KerriB started this conversation

Hi,my name is Kerri and I am 25. Me and my husband are just starting out with our daughter who is 4. We were so young when I got pregnant and then married that we never really knew what we were doing. I started drinking to ignore our problems and that became a problem. I lost my brother and my best friend 3 years ago and that was a huge loss in which time I dove into full blown alcholism. Now that I am sober and realize what I want in life for myself and my family I feel totally lost on how to get it.

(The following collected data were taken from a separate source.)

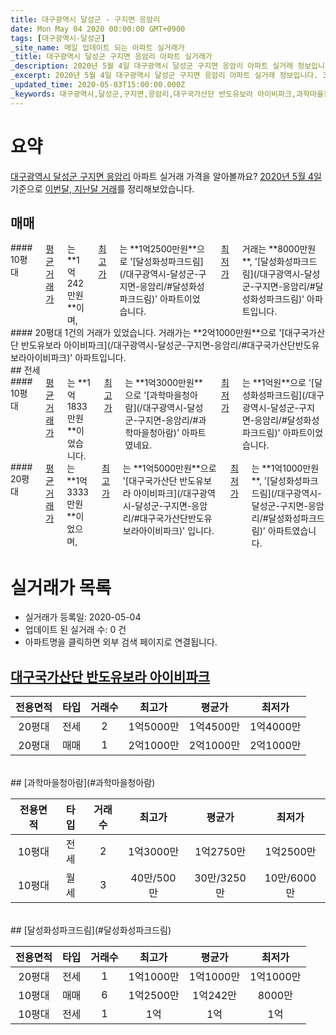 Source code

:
 ```yaml
---
title: 대구광역시 달성군 - 구지면 응암리
date: Mon May 04 2020 00:00:00 GMT+0900
tags: [대구광역시-달성군]
_site_name: 매일 업데이트 되는 아파트 실거래가
_title: 대구광역시 달성군 구지면 응암리 아파트 실거래가
_description: 2020년 5월 4일 대구광역시 달성군 구지면 응암리 아파트 실거래 정보입니다. 3건 아파트 정보가 있습니다.
_excerpt: 2020년 5월 4일 대구광역시 달성군 구지면 응암리 아파트 실거래 정보입니다. 3건 아파트 정보가 있습니다.
_updated_time: 2020-05-03T15:00:00.000Z
_keywords: 대구광역시,달성군,구지면,응암리,대구국가산단 반도유보라 아이비파크,과학마을청아람,달성화성파크드림
---
```





# 요약
<ins>대구광역시 달성군 구지면 응암리</ins> 아파트 실거래 가격을 알아볼까요? <ins>2020년 5월 4일</ins> 기준으로 <ins>이번달, 지난달 거래</ins>를 정리해보았습니다.

## 매매
<div class="container">
<div class="six columns" markdown="1">
#### 10평대
<ins>평균 거래가</ins>는 **1억242만원**이며, <ins>최고가</ins>는 **1억2500만원**으로 '[달성화성파크드림](/대구광역시-달성군-구지면-응암리/#달성화성파크드림)' 아파트이었습니다. <ins>최저가</ins> 거래는 **8000만원**, '[달성화성파크드림](/대구광역시-달성군-구지면-응암리/#달성화성파크드림)' 아파트입니다.
</div>
<div class="six columns" markdown="1">
#### 20평대
1건의 거래가 있었습니다. 거래가는 **2억1000만원**으로 '[대구국가산단 반도유보라 아이비파크](/대구광역시-달성군-구지면-응암리/#대구국가산단반도유보라아이비파크)' 아파트입니다.
</div>
</div>
## 전세
<div class="container">
<div class="six columns" markdown="1">
#### 10평대
<ins>평균 거래가</ins>는 **1억1833만원**이었습니다. <ins>최고가</ins>는 **1억3000만원**으로 '[과학마을청아람](/대구광역시-달성군-구지면-응암리/#과학마을청아람)' 아파트였네요. <ins>최저가</ins>는 **1억원**으로 '[달성화성파크드림](/대구광역시-달성군-구지면-응암리/#달성화성파크드림)' 아파트이었습니다.
</div>
<div class="six columns" markdown="1">
#### 20평대
<ins>평균 거래가</ins>는 **1억3333만원**이었으며, <ins>최고가</ins>는 **1억5000만원**으로 '[대구국가산단 반도유보라 아이비파크](/대구광역시-달성군-구지면-응암리/#대구국가산단반도유보라아이비파크)' 입니다. <ins>최저가</ins>는 **1억1000만원**, '[달성화성파크드림](/대구광역시-달성군-구지면-응암리/#달성화성파크드림)' 아파트였습니다.
</div>
</div>



# 실거래가 목록
- 실거래가 등록일: 2020-05-04
- 업데이트 된 실거래 수: 0 건
- 아파트명을 클릭하면 외부 검색 페이지로 연결됩니다.

## [대구국가산단 반도유보라 아이비파크](#대구국가산단반도유보라아이비파크)

|전용면적|타입|거래수|최고가|평균가|최저가|
|:---:|:---:|:---:|:---:|:---:|:---:|
|20평대|<span class="deal-type-2">전세</span>|2|1억5000만|1억4500만|1억4000만|
|20평대|<span class="deal-type-1">매매</span>|1|2억1000만|2억1000만|2억1000만|

<br/>
## [과학마을청아람](#과학마을청아람)

|전용면적|타입|거래수|최고가|평균가|최저가|
|:---:|:---:|:---:|:---:|:---:|:---:|
|10평대|<span class="deal-type-2">전세</span>|2|1억3000만|1억2750만|1억2500만|
|10평대|<span class="deal-type-3">월세</span>|3|40만/500만|30만/3250만|10만/6000만|

<br/>
## [달성화성파크드림](#달성화성파크드림)

|전용면적|타입|거래수|최고가|평균가|최저가|
|:---:|:---:|:---:|:---:|:---:|:---:|
|20평대|<span class="deal-type-2">전세</span>|1|1억1000만|1억1000만|1억1000만|
|10평대|<span class="deal-type-1">매매</span>|6|1억2500만|1억242만|8000만|
|10평대|<span class="deal-type-2">전세</span>|1|1억|1억|1억|

<br/>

I have extreme anxiety and depression that I am just now starting to deal with and am not able to work just yet. I just have no idea what to do especially now that the holiday's are coming up. My husband has a job but it pretty much pays for my daughter's school and food for the week. I am one who never asks for help and walks with the weight of the world on my shoulders isolated because. i don't like to burden people. I feel like I am broken and I am totally lost and overwhelmed with financial responsibilities on paying for daily needs for my daughter getting an apartment(as we are living with my parents) paying off student loans,hospital bills,car insurance etc. I feel like a child inside who has no clue on how to live life and just needs a start so if there is anyone out the who can relate and can help I would be unbelievably greatful to you. I feel all alone and don't know where to turn so I thought maybe just maybe this was a way to ask for help. Thank you to who ever reads this.